EXERCISE DETAILS: Copy every line of the records below that holds the word "name".
*** Opening SUPPLIED ENTRIES ***
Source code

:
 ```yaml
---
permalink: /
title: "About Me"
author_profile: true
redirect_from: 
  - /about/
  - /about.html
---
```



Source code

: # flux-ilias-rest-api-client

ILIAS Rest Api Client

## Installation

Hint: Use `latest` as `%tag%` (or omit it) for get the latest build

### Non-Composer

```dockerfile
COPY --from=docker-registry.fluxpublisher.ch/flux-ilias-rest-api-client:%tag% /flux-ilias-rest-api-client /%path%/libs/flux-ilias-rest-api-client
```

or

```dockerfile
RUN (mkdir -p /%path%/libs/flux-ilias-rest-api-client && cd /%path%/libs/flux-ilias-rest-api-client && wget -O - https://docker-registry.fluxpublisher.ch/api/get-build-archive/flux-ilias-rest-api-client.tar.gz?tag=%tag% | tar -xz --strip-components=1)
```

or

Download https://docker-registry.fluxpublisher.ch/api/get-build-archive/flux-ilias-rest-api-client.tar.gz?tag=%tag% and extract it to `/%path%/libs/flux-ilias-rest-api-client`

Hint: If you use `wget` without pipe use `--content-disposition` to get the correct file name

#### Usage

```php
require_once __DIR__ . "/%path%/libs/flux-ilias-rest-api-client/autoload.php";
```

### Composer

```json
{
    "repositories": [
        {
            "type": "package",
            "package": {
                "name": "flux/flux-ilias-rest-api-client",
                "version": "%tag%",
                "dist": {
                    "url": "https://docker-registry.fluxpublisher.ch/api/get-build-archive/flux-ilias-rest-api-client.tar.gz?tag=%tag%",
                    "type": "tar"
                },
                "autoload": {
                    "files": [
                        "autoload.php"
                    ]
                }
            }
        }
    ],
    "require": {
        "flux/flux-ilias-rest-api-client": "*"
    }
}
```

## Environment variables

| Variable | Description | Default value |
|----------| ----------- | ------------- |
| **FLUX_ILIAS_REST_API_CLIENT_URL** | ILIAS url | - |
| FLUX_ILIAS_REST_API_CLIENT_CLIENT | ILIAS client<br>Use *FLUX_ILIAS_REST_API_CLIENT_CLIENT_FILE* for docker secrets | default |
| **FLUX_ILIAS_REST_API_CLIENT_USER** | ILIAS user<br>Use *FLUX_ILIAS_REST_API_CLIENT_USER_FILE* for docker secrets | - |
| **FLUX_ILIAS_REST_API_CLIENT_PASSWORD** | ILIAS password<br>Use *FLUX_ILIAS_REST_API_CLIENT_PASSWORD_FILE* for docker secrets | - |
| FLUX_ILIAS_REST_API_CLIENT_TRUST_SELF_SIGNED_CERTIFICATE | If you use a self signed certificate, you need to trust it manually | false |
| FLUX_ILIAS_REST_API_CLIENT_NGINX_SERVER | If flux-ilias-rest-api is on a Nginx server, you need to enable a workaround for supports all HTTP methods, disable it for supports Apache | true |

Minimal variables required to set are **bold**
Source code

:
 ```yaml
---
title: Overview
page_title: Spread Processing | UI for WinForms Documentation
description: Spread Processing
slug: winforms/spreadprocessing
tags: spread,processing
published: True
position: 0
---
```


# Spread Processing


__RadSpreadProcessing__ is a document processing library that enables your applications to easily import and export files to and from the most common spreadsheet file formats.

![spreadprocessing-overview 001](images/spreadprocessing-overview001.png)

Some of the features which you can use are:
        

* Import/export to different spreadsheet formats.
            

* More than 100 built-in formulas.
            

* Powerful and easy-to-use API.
*** Closing SUPPLIED ENTRIES ***
TASK OUTPUT:
Hint: If you use `wget` without pipe use `--content-disposition` to get the correct file name
                "name": "flux/flux-ilias-rest-api-client",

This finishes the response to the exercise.